Child Labour

by Humphrey McQueen
(originally published in The Australian, 18-19 July 1992, p. 22.)

John Hewson’s* plan for a $3-an-hour minimum wage for teenagers is yet another of his betrayals of economic rationalism. Unless market forces are allowed to determined wage levels, unemployment will never again decline to its desired level of 5 percent.

Only a totally deregulated labour market will allow wages to find that natural level. Legal minimums, no matter how low, have no place in the program of a ‘free-market’ party.

The Liberal Party’s threat to enforce a minimum rate of payment is more than a vote-catching device designed to court popularity among an electorate addicted to decades of Menzies-style socialism.

Hewson’s sell-out goes further than the acceptance of a minimum wage. He has said nothing about deregulating maximum hours or abolishing health and safety regulations.

Teenagers are better able than older employees to put in a 16-hour day. If they worked a 96-hour week, some would earn twice the character-sapping dole. Moreover, the longer they work, the sounder they’ll sleep, and the less time they’ll have to moan about not being able to buy a new CD every day.

Of all employees, teenagers are least in need of a nanny state. After a life-time of idleness enforced by compulsory education, today’s teenagers are virile enough not to keel over at the first whiff of someone else’s cigarette smoke. Their bones are young enough to mend quickly should they injure themselves playing around at work.

Come to think of it, why is Hewson not applying the user-pay principle to untrained teenage labour? School-leavers who get their first jobs under his mini-named minimum wage will bring few skills and little experience to their work-places. Employers, already hard-pressed paying wages to adults, should not be loaded with the additional burden of training beginners.

Instead of getting a wage, those youngsters should work for nothing until they prove they can get to work on time and perform repetitive tasks without damaging valuable machines or spoiling expensive raw materials.

The miniscule amount of value that such novices might add to their employer’s profits will never compensate those public-spirited wealth-producers who have taken on the task of disciplining the unemployable into the routines of putting food into their own mouths.

Indeed, if Hewson were not another wimp like Malcolm Fraser, he would demand that parents pay the employer for his trouble in giving their children the chance to learn how to get up before social workers bring them breakfast in bed.

Yet, because the parents of the unemployable are sure to be congenital dole-bludgers, they will refuse to pay McDonald’s or Coles $126 a week to mind their selfishly conceived offspring. We can be equally certain that those parents are now wintering at Surfers Paradise at our expense.

When parents refuse to meet their God-appointed responsibilities, the answer will have to be a tax on the future earnings of teenagers. However, if those degenerates fail to benefit from their first employer’s generosity and not find permanently casual part-time work after they turn eighteen, a levy can be exacted from their unemployment benefit, before it cuts out after twelve months (far too long!).

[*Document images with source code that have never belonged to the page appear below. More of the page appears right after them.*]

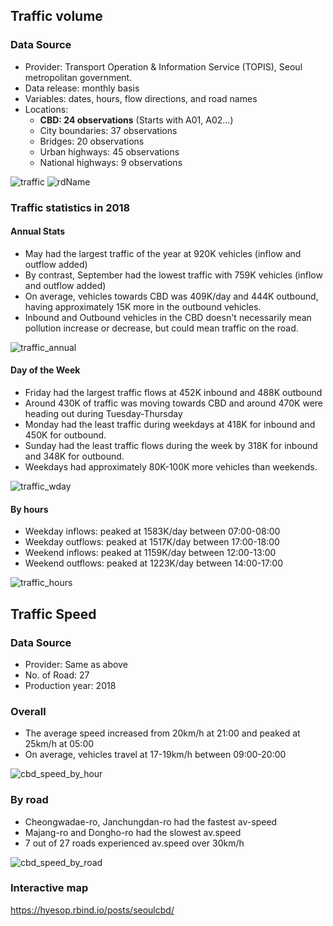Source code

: ## Traffic volume
### Data Source
* Provider: Transport Operation & Information Service (TOPIS), Seoul metropolitan government.
* Data release: monthly basis
* Variables: dates, hours, flow directions, and road names
* Locations:
    * **CBD: 24 observations** (Starts with A01, A02...)
    * City boundaries: 37 observations
    * Bridges: 20 observations
    * Urban highways: 45 observations
    * National highways: 9 observations

![traffic](https://user-images.githubusercontent.com/25252172/71975770-b5d73e00-320c-11ea-84d8-5756ba0a05c4.png)
![rdName](https://user-images.githubusercontent.com/25252172/72173346-3d6caa80-33cf-11ea-87bf-32f57d72d50a.png)



### Traffic statistics in 2018
#### Annual Stats
* May had the largest traffic of the year at 920K vehicles (inflow and outflow added)
* By contrast, September had the lowest traffic with 759K vehicles (inflow and outflow added)
* On average, vehicles towards CBD was 409K/day and 444K outbound, having approximately 15K more in the outbound vehicles.
* Inbound and Outbound vehicles in the CBD doesn't necessarily mean pollution increase or decrease, but could mean traffic on the road.

![traffic_annual](https://user-images.githubusercontent.com/25252172/72000498-593f4780-323b-11ea-82c5-d45c7ad2d2b2.png)


#### Day of the Week
* Friday had the largest traffic flows at 452K inbound and 488K outbound
* Around 430K of traffic was moving towards CBD and around 470K were heading out during Tuesday-Thursday
* Monday had the least traffic during weekdays at 418K for inbound and 450K for outbound.
* Sunday had the least traffic flows during the week by 318K for inbound and 348K for outbound.
* Weekdays had approximately 80K-100K more vehicles than weekends.

![traffic_wday](https://user-images.githubusercontent.com/25252172/72000500-593f4780-323b-11ea-9ba6-43f8dc51fa9d.png)


#### By hours
* Weekday inflows: peaked at 1583K/day between 07:00-08:00
* Weekday outflows: peaked at 1517K/day between 17:00-18:00
* Weekend inflows: peaked at 1159K/day between 12:00-13:00
* Weekend outflows: peaked at 1223K/day between 14:00-17:00

![traffic_hours](https://user-images.githubusercontent.com/25252172/72000499-593f4780-323b-11ea-802d-97023b9ab5c0.png)

## Traffic Speed
### Data Source
* Provider: Same as above
* No. of Road: 27
* Production year: 2018

### Overall
* The average speed increased from 20km/h at 21:00 and peaked at 25km/h at 05:00
* On average, vehicles travel at 17-19km/h between 09:00-20:00

![cbd_speed_by_hour](https://user-images.githubusercontent.com/25252172/72090531-2746e780-3306-11ea-8325-d3c5a673c535.png)

### By road
* Cheongwadae-ro, Janchungdan-ro had the fastest av-speed
* Majang-ro and Dongho-ro had the slowest av.speed 
* 7 out of 27 roads experienced av.speed over 30km/h

![cbd_speed_by_road](https://user-images.githubusercontent.com/25252172/72090532-27df7e00-3306-11ea-82de-6cfd2ded1eda.png)

### Interactive map 
https://hyesop.rbind.io/posts/seoulcbd/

Right-thinking Australians should be thankful that, for the time being, the traitor Hewson has not endorsed the ultra-Left demand of linking any reduction in youth wages to the provision of competency training by employers. Those proposals constitute an unwarranted interference with managerial prerogatives.

Indeed, the very notion that every child should be educated at public expense is a left-over from the otherwise totally discredited Marxist so-called philosophy.

Marx revealed the communist objective of imposing universal education in his 1848 Manifesto. The last of his ten points for achieving a successful proletarian revolution called for ‘free education for all children in public schools. Abolition of children’s factory labour in its present form. Combination of education with industrial production etc. etc.’

The sinister meaning behind ‘etc. etc.’ is now all too obvious.

Another socialist ‘achievement’ was the outlawing of child labour in 19th-century coal mines. That reform continues to exercise its malign effects by preventing Britain from reaping the benefits of a decade of Thatcherism.

Moreover, the evil influence of governments’ meddling with the market has not been interred with the bones of children who killed themselves in willful accidents, but persists in the silly Left-liberal belief that work is bad for children, whom the chatterers define as anyone under 20.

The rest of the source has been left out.